The longer I work in a hospital, the more convinced I am that I was brought up all wrong. A few weeks ago, for instance, I was sitting in on an interview with a developmental pediatrician, and learned that parents should never, ever 1) scold their child often (and with vigor, physically or verbally), 2) allow their child to thumbsuck past 7 months of age, and 3) fight in front of their child. These acts would, more often than not, result in 1) the child’s equating parental attention (which he craves, even unwittingly) with his capacity for bad behavior (thus, the kid has a subconscious tendency to keep being an asshole), 2) an extreme sense of dependency on outside factors (e.g. money, achievements, thumbs), and 3) the child’s acceptance that hatred is the norm, respectively.

See? Now I know why I’m an insecure abusive delinquent!  

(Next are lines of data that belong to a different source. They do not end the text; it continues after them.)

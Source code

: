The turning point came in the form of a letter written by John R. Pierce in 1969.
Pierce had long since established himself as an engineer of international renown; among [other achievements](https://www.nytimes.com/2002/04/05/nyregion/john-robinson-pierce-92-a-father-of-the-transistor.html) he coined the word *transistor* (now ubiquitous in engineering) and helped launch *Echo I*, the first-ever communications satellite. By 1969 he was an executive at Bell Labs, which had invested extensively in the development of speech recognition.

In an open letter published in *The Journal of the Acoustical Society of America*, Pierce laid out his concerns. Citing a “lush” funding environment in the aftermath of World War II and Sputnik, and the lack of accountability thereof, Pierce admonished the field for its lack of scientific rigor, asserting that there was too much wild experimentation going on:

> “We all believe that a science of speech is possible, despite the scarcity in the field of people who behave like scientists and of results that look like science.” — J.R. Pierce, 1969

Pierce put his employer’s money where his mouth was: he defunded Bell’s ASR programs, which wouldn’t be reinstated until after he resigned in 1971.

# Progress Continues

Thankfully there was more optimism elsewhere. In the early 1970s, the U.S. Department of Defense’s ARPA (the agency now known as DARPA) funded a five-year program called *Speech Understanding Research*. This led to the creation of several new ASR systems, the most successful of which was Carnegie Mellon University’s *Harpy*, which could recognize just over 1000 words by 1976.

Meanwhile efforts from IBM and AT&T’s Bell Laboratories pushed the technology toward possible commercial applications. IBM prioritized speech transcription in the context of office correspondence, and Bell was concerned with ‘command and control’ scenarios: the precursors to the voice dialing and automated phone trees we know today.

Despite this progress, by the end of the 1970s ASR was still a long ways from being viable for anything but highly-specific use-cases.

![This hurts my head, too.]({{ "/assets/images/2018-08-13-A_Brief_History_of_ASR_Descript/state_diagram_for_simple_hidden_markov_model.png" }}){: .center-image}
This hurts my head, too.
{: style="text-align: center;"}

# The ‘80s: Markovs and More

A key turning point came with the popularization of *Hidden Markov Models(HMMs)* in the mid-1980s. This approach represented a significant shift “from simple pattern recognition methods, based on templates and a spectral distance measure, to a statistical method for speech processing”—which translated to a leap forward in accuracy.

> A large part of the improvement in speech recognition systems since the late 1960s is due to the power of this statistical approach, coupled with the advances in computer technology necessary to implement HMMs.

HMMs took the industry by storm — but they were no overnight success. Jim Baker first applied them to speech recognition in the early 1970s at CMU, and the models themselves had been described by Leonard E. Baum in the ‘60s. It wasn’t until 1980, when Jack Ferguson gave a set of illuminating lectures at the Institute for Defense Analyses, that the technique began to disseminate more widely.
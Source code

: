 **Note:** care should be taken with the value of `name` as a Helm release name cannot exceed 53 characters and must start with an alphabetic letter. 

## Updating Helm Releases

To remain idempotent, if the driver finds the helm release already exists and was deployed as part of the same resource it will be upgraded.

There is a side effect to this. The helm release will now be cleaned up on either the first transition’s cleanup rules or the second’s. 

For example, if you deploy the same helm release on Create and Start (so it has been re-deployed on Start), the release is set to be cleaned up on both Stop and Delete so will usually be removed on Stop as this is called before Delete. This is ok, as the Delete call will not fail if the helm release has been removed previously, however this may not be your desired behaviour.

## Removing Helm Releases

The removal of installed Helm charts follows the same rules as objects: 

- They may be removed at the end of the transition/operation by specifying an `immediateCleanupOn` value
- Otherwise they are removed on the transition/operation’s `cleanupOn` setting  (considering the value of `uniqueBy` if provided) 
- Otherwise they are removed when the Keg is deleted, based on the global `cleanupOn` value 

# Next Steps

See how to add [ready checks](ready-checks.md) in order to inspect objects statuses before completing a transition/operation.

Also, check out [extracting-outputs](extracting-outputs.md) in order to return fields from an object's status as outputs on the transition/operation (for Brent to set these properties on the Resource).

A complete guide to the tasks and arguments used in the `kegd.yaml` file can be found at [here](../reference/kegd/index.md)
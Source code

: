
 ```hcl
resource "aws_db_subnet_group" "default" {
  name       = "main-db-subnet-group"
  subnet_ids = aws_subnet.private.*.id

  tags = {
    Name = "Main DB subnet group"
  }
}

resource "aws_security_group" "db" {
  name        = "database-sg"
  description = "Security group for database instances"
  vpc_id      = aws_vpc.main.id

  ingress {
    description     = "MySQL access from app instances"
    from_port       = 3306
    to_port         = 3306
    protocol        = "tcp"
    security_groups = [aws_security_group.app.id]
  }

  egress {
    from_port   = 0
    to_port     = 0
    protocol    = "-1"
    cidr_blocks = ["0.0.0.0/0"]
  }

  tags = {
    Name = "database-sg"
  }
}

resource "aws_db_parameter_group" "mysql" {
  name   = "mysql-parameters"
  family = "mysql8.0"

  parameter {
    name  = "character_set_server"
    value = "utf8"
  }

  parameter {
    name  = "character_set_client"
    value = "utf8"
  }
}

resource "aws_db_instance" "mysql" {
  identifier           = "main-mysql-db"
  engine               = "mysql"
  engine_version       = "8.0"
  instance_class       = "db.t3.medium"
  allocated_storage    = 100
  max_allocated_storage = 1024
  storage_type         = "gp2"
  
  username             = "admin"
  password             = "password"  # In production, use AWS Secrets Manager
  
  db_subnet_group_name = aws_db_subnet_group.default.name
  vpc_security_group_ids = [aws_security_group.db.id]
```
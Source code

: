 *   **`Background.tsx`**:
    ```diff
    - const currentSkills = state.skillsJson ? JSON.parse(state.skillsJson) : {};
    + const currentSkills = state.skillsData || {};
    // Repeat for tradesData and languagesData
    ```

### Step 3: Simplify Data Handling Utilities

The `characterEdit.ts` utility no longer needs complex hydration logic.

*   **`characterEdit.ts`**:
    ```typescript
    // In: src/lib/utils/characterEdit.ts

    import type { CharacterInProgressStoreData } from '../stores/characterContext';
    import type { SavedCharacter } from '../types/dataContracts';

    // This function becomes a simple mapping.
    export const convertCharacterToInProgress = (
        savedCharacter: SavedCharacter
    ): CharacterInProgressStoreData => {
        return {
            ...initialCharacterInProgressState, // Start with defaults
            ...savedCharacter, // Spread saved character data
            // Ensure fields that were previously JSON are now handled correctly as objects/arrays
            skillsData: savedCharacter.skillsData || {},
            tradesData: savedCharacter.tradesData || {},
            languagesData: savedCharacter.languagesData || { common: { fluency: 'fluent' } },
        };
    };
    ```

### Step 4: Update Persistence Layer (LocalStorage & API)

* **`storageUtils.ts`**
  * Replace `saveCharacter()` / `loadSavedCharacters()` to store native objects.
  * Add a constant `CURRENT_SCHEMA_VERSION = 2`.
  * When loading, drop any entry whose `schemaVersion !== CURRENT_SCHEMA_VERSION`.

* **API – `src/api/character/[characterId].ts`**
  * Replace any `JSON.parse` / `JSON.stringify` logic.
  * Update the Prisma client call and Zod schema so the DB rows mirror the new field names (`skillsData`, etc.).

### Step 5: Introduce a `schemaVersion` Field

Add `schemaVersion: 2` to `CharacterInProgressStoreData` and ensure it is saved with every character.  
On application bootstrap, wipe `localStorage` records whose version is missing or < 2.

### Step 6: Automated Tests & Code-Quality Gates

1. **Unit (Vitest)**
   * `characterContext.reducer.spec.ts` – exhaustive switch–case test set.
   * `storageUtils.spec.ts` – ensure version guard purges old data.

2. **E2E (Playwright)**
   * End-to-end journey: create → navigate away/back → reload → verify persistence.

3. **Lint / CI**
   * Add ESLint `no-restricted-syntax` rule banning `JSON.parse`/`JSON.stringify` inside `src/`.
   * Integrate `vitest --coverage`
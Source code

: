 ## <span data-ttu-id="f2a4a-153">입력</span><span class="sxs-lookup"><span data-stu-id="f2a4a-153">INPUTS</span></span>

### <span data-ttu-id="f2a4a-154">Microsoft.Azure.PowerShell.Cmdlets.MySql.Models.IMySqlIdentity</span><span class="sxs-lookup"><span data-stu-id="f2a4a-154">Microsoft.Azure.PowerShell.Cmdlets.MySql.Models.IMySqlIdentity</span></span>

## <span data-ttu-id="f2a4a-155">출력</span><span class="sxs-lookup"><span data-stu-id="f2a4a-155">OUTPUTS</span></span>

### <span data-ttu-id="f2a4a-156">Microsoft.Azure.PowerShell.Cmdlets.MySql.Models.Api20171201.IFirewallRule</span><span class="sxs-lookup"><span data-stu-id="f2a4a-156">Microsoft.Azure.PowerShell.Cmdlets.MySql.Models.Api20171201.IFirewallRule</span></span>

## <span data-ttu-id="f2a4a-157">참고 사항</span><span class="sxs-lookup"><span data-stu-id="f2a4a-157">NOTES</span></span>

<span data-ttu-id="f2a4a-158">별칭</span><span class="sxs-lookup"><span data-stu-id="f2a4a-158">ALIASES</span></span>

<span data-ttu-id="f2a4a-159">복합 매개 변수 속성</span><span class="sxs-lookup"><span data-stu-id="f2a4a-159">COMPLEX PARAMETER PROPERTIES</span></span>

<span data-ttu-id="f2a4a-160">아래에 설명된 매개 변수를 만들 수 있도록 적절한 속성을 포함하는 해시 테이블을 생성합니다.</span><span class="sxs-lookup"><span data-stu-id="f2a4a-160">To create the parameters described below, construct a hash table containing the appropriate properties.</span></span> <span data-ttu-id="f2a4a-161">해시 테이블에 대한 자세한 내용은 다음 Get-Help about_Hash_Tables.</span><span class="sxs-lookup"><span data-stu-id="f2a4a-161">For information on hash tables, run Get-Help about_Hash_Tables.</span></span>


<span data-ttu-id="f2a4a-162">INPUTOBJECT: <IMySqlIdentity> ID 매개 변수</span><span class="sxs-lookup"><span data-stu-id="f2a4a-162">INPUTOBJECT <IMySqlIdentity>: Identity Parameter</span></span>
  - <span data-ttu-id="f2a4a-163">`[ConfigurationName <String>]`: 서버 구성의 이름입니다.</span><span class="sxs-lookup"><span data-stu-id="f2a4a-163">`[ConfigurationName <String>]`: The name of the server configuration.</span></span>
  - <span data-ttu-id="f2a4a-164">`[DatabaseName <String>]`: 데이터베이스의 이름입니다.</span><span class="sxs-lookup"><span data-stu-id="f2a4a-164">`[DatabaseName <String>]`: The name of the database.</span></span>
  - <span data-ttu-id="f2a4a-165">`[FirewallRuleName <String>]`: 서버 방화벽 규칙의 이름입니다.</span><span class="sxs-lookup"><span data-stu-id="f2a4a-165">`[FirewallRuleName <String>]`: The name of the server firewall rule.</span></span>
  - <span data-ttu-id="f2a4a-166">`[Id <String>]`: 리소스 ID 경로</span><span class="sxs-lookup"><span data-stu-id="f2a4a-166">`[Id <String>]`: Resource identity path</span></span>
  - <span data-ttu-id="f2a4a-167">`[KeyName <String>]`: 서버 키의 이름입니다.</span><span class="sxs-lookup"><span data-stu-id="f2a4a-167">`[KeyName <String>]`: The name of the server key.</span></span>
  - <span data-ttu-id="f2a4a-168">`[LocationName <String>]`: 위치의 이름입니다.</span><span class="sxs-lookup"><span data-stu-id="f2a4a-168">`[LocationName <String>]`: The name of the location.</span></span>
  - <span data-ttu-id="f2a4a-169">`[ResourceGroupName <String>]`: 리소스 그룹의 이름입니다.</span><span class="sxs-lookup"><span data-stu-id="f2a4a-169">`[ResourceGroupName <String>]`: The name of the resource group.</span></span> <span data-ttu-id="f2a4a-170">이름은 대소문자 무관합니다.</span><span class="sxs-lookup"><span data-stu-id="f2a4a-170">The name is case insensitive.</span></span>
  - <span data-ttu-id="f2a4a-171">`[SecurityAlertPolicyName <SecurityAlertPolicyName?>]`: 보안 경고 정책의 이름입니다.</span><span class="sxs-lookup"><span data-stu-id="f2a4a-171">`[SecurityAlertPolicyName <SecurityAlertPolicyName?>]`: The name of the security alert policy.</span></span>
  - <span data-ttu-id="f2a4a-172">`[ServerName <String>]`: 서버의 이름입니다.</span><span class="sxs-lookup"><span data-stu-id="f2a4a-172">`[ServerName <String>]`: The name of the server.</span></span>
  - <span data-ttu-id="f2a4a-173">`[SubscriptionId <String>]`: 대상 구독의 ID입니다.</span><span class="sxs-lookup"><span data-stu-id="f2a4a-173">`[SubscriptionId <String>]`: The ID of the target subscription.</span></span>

But seriously, this at least explains why I feel so inept in social situations. My folks have inadvertently primed me to dislike, or to feel uncomfortable with and untrusting of, myself. And thus, I can’t stand being around other people, because it is a most grueling exercise in projecting a positive self-image. It explains why I feel so physically beat after mingling in a crowd, or why tiny niceties sting like big, fat needle pricks. Again, it’s not that I don’t like the people I interact with; it’s the interacting that saps me. And this explains why I’ve been such a hermit for the past year, or why it seems like the best thing to do, once seen, is disappear.